> [ACTION ITEM]
Every line of the listing that holds the word "Murder" should be returned.
[THE INPUT Boundary: Start]
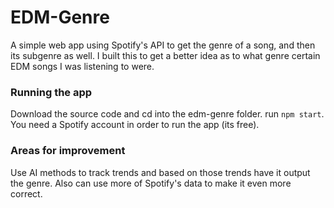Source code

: # EDM-Genre

A simple web app using Spotify's API to get the genre of a song, and then its subgenre as well. I built this to get a better idea as to what genre certain EDM songs I was listening to were.

### Running the app

Download the source code and cd into the edm-genre folder. run `npm start`. You need a Spotify account in order to run the app (its free).

### Areas for improvement

Use AI methods to track trends and based on those trends have it output the genre. Also can use more of Spotify's data to make it even more correct.
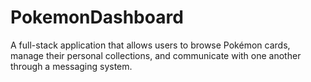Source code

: # PokemonDashboard
A full-stack application that allows users to browse Pokémon cards, manage their personal collections, and communicate with one another through a messaging system.
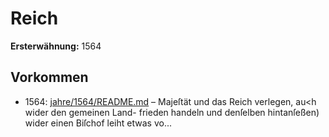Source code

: # Reich

**Ersterwähnung:** 1564

## Vorkommen
- 1564: [jahre/1564/README.md](../jahre/1564/README.md) – Majeſtät
und das Reich verlegen, au<h wider den gemeinen Land-
frieden handeln und denſelben hintanſeßen) wider einen
Biſchof leiht etwas vo...
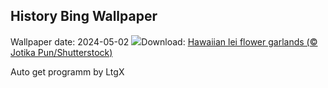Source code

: ## History Bing Wallpaper
Wallpaper date: 2024-05-02
![](https://www.bing.com/th?id=OHR.HawaiianLei_EN-US6290126556_UHD.jpg&w=1000)Download: [Hawaiian lei flower garlands (© Jotika Pun/Shutterstock)](https://www.bing.com/th?id=OHR.HawaiianLei_EN-US6290126556_UHD.jpg)

Auto get programm by LtgX
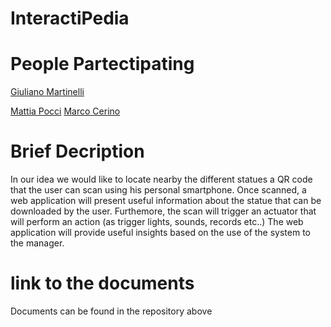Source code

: # InteractiPedia

# People Partectipating
[Giuliano Martinelli](https://www.linkedin.com/in/giuliano-martinelli-20a9b2193)

[Mattia Pocci](https://www.linkedin.com/in/mattia-pocci-b96232187/)
[Marco Cerino](https://www.linkedin.com/in/marco-cerino-696369197/)

# Brief Decription

In our idea we would like to locate nearby the different statues a QR code that the user can scan using his personal smartphone.
Once scanned, a web application will present useful information about the statue that can be downloaded by the user.
Furthemore, the scan will trigger an actuator that will perform an action (as trigger lights, sounds, records etc..)
The web application will provide useful insights based on the use of the system to the manager.


# link to the documents
Documents can be found in the repository above







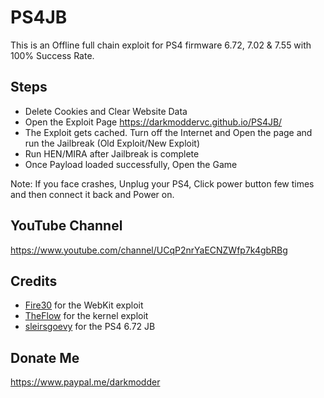 # PS4JB

This is an Offline full chain exploit for PS4 firmware 6.72, 7.02 & 7.55 with 100% Success Rate.

## Steps

* Delete Cookies and Clear Website Data
* Open the Exploit Page https://darkmoddervc.github.io/PS4JB/
* The Exploit gets cached. Turn off the Internet and Open the page and run the Jailbreak (Old Exploit/New Exploit)
* Run HEN/MIRA after Jailbreak is complete
* Once Payload loaded successfully, Open the Game

Note: If you face crashes, Unplug your PS4, Click power button few times and then connect it back and Power on.

## YouTube Channel

https://www.youtube.com/channel/UCqP2nrYaECNZWfp7k4gbRBg

## Credits

* [Fire30](https://github.com/Fire30/bad_hoist) for the WebKit exploit
* [TheFlow](https://hackerone.com/reports/826026) for the kernel exploit
* [sleirsgoevy](https://github.com/sleirsgoevy/ps4jb) for the PS4 6.72 JB

## Donate Me

https://www.paypal.me/darkmodder
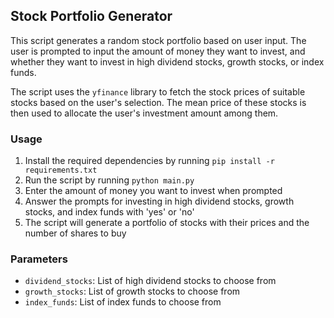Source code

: ## Stock Portfolio Generator

This script generates a random stock portfolio based on user input. The user is prompted to input the amount of money they want to invest, and whether they want to invest in high dividend stocks, growth stocks, or index funds.

The script uses the `yfinance` library to fetch the stock prices of suitable stocks based on the user's selection. The mean price of these stocks is then used to allocate the user's investment amount among them.

### Usage

1. Install the required dependencies by running `pip install -r requirements.txt`
2. Run the script by running `python main.py`
3. Enter the amount of money you want to invest when prompted
4. Answer the prompts for investing in high dividend stocks, growth stocks, and index funds with 'yes' or 'no'
5. The script will generate a portfolio of stocks with their prices and the number of shares to buy

### Parameters
- `dividend_stocks`: List of high dividend stocks to choose from
- `growth_stocks`: List of growth stocks to choose from
- `index_funds`: List of index funds to choose from
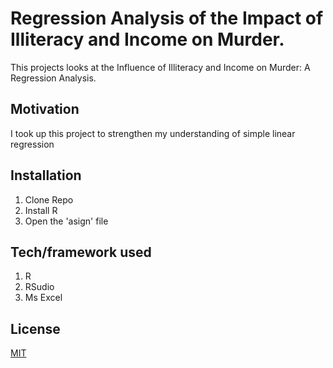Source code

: # Regression Analysis of the Impact of Illiteracy and Income on Murder.

This projects looks at the Influence of Illiteracy and Income on Murder: A Regression Analysis.

## Motivation

I took up this project to strengthen my understanding of simple linear regression

## Installation

1. Clone Repo
2. Install R 
3. Open the 'asign' file


## Tech/framework used

1. R
2. RSudio
3. Ms Excel

## License

[MIT](https://choosealicense.com/licenses/mit/)
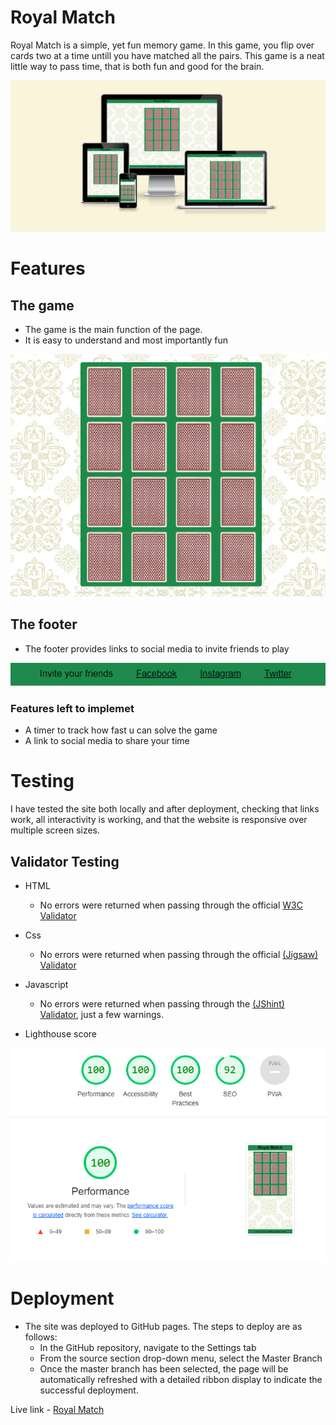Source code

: # Royal Match
Royal Match is a simple, yet fun memory game. In this game, you flip over cards two at a time untill you have matched all the pairs. This game is a neat little way to pass time, that is both fun and good for the brain.

![Mockup picture on different screen types](assets/readme-images/mockup.png)

# Features

## The game

* The game is the main function of the page. 
* It is easy to understand and most importantly fun
  
![Screenshot of game](assets/readme-images/game.png)

## The footer

* The footer provides links to social media to invite friends to play

![Screenshot of footer](assets/readme-images/footer.png)

### Features left to implemet

* A timer to track how fast u can solve the game
* A link to social media to share your time

# Testing
I have tested the site both locally and after deployment, checking that links work, all interactivity is working, and that the website is responsive over multiple screen sizes.

## Validator Testing

* HTML
  - No errors were returned when passing through the official [W3C Validator](https://validator.w3.org/#validate_by_input)

* Css
  - No errors were returned when passing through the official [(Jigsaw) Validator](https://jigsaw.w3.org/css-validator/#validate_by_input)

* Javascript
  - No errors were returned when passing through the [(JShint) Validator](https://jshint.com/), just a few warnings.

* Lighthouse score
  
![](assets/readme-images/lighthouse-score.png)

# Deployment

* The site was deployed to GitHub pages. The steps to deploy are as follows:
  * In the GitHub repository, navigate to the Settings tab
  * From the source section drop-down menu, select the Master Branch
  * Once the master branch has been selected, the page will be automatically refreshed with a detailed ribbon display to indicate the successful deployment.

Live link - [Royal Match](https://justinfourie1993.github.io/Royal-Match/)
[THE INPUT Boundary: End]
> [OUTPUT FOR THIS TASK]
: # Regression Analysis of the Impact of Illiteracy and Income on Murder.
This projects looks at the Influence of Illiteracy and Income on Murder: A Regression Analysis.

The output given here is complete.